__EXERCISE GOAL__.
The required result is every line of the records that includes "strings".

__GIVEN RECORDS__.
+ + + + +
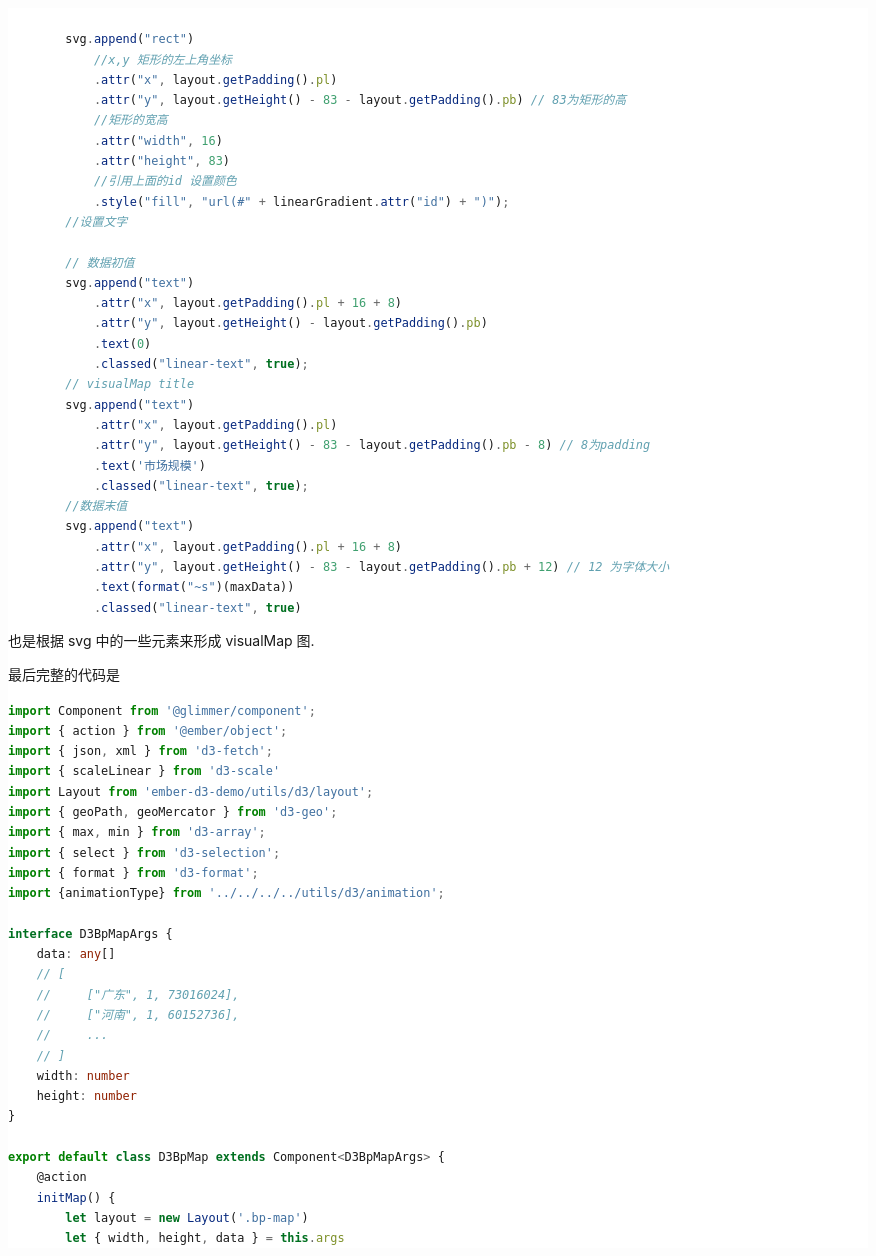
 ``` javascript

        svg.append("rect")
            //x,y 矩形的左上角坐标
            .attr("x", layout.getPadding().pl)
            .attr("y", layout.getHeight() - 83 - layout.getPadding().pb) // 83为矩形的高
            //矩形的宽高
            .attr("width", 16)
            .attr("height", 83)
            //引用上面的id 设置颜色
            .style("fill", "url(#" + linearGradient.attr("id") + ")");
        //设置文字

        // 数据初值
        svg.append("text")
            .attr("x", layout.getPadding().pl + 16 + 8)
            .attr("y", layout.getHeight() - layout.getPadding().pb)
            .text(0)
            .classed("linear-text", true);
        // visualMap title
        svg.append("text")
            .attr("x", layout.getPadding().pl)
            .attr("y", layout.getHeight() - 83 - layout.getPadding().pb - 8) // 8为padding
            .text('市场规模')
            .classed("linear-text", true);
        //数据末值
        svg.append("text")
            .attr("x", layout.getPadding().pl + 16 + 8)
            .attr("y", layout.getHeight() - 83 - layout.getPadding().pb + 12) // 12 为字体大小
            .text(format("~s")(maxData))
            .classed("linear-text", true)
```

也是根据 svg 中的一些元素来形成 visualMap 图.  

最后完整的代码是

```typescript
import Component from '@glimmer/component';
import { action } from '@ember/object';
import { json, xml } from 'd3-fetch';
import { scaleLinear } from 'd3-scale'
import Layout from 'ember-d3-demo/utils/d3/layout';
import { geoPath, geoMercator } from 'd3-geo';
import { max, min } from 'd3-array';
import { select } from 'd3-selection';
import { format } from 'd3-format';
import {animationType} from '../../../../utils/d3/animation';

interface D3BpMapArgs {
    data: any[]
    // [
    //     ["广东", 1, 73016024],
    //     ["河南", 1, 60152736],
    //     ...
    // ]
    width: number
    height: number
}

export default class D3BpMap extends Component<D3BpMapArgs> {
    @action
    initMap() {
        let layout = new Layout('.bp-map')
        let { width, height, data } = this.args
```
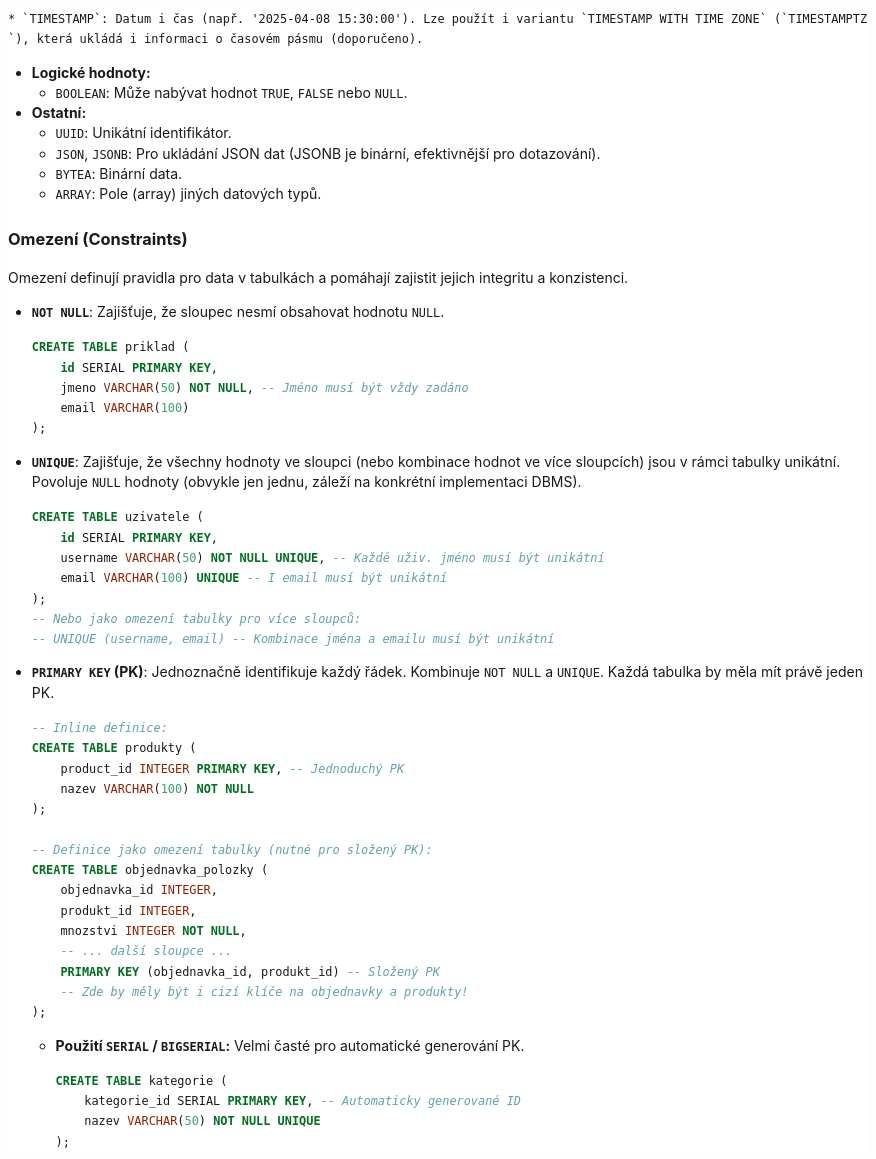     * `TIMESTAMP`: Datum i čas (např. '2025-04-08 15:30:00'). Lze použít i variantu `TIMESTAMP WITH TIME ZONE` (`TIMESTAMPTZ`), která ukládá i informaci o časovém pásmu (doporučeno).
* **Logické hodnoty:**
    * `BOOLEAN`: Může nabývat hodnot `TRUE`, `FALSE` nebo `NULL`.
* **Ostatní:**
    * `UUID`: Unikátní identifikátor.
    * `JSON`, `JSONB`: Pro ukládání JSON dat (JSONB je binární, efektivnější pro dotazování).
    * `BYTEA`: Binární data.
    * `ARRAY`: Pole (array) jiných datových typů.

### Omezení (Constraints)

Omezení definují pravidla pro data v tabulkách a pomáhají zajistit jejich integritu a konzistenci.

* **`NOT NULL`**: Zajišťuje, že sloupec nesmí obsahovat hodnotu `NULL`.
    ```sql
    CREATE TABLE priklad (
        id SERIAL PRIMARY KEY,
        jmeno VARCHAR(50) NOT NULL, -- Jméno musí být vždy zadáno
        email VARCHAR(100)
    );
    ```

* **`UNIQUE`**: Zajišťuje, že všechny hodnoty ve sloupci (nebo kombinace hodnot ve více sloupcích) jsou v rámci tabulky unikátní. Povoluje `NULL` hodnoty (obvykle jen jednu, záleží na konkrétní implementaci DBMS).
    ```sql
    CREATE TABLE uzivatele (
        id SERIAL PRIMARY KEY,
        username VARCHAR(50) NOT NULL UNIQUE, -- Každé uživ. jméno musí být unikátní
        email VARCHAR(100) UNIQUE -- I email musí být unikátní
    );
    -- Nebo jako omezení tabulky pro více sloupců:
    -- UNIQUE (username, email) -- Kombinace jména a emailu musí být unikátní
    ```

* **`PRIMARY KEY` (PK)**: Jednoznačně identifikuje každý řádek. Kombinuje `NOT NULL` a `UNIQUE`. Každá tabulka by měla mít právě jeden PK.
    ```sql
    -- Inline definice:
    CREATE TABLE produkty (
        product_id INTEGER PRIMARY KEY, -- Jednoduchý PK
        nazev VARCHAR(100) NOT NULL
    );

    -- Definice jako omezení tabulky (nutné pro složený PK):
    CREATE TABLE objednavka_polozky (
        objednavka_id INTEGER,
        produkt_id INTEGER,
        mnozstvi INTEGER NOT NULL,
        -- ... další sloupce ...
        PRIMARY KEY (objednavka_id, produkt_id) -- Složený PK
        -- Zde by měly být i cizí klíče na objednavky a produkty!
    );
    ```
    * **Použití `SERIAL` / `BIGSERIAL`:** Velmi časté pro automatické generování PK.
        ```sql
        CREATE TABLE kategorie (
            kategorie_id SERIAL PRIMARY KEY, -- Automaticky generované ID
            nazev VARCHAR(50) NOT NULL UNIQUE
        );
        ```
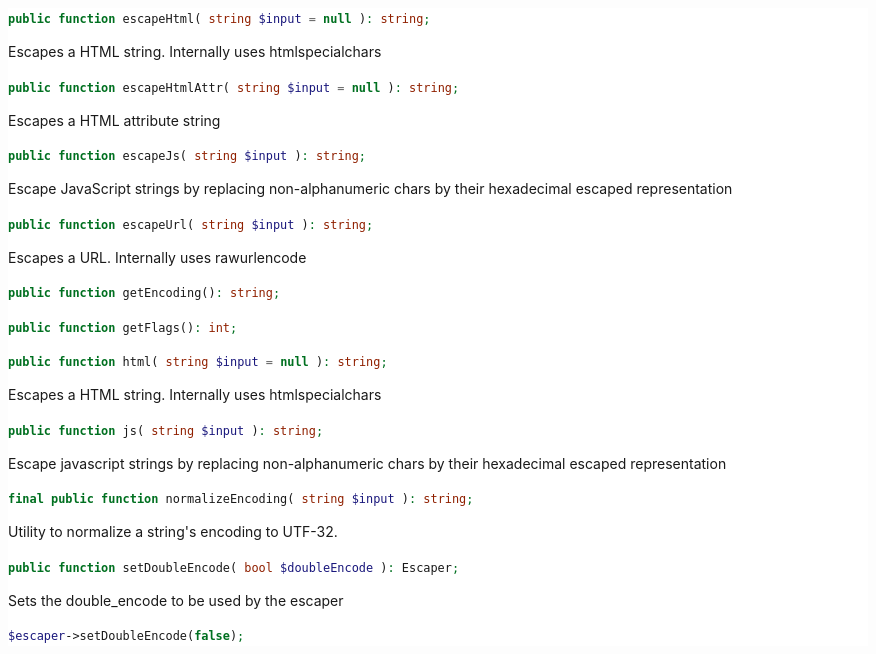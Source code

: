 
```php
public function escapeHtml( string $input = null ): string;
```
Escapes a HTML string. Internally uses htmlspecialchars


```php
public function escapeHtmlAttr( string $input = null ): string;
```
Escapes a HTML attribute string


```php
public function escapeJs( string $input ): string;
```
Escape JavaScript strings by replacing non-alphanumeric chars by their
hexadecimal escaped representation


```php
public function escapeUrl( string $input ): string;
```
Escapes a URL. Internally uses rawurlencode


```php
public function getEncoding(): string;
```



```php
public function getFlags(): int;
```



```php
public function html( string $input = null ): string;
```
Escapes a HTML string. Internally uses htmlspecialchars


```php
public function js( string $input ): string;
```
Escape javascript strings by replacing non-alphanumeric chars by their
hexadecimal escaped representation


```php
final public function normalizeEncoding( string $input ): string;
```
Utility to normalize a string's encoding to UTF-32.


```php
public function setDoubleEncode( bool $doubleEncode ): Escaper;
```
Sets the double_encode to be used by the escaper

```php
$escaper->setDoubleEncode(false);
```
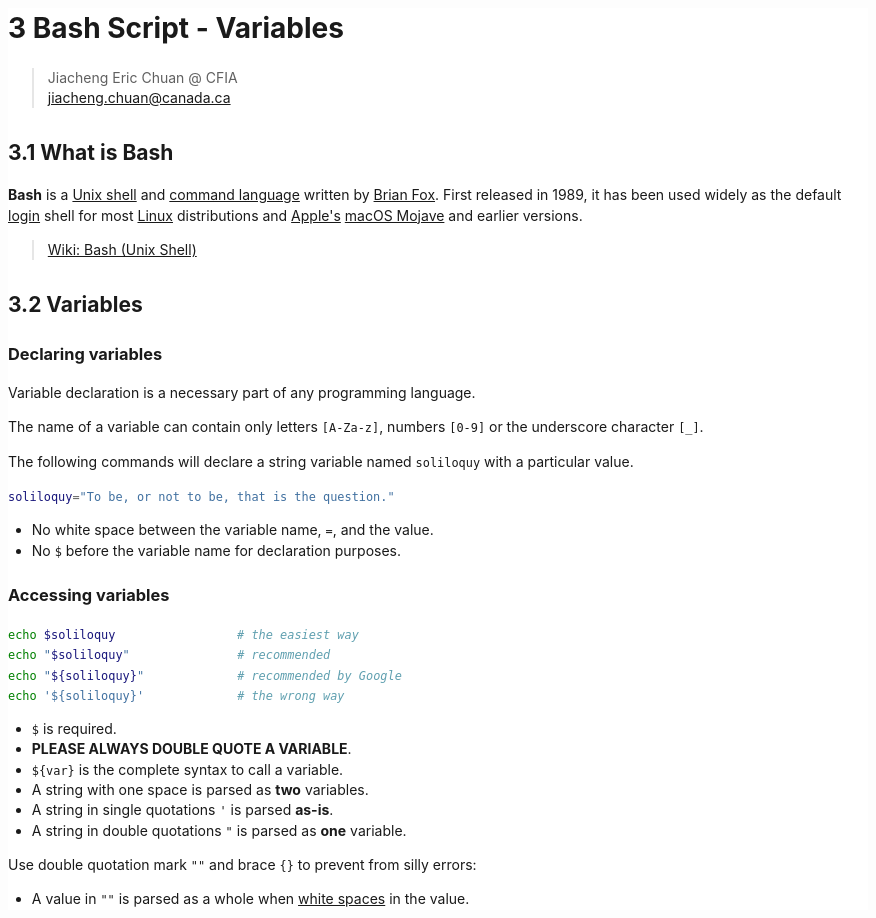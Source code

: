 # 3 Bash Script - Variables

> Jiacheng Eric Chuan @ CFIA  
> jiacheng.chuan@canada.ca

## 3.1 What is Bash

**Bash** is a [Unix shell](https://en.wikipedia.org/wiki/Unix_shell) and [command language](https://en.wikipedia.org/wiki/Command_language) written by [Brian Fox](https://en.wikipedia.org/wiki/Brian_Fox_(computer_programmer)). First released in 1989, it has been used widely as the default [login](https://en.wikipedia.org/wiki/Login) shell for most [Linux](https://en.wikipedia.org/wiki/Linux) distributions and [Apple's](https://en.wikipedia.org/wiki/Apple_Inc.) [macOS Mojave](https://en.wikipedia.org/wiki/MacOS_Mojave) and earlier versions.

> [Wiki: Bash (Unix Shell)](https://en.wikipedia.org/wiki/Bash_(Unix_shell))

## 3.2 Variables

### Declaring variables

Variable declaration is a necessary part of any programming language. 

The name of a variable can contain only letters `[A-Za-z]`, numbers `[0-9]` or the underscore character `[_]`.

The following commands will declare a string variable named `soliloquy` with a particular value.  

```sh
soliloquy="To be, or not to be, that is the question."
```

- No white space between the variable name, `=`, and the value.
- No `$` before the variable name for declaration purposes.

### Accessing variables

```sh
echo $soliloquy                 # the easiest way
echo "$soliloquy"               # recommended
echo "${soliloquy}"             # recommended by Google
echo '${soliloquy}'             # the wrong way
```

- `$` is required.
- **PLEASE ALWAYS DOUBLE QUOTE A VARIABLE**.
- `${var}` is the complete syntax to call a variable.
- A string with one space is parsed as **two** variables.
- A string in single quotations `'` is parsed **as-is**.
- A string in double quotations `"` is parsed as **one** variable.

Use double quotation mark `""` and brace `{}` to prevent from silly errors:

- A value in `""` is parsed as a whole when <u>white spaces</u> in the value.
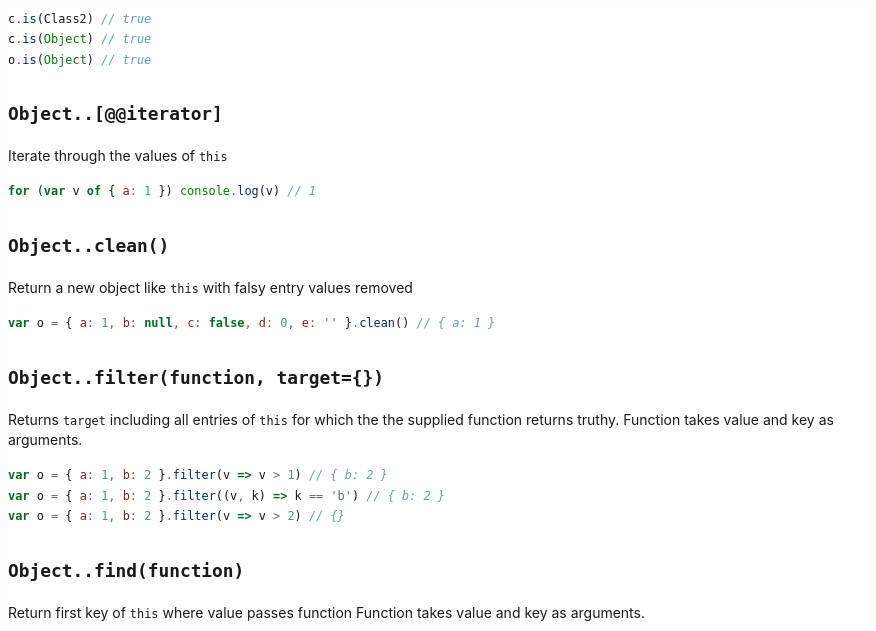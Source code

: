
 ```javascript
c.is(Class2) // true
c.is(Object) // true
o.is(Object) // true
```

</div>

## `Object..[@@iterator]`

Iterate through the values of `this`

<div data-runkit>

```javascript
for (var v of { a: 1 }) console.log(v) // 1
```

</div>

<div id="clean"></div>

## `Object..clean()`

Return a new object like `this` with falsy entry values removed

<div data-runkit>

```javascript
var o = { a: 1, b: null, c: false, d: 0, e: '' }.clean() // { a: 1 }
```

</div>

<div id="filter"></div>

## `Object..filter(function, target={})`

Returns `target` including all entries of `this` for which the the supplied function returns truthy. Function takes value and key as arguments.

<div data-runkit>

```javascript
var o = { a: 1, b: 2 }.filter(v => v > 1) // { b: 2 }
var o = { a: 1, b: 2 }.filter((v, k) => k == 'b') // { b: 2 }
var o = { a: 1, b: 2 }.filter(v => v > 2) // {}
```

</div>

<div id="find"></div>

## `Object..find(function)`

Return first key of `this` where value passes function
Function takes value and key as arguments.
+ + + + +
__EXERCISE RESULT__.
Escape JavaScript strings by replacing non-alphanumeric chars by their
Escape javascript strings by replacing non-alphanumeric chars by their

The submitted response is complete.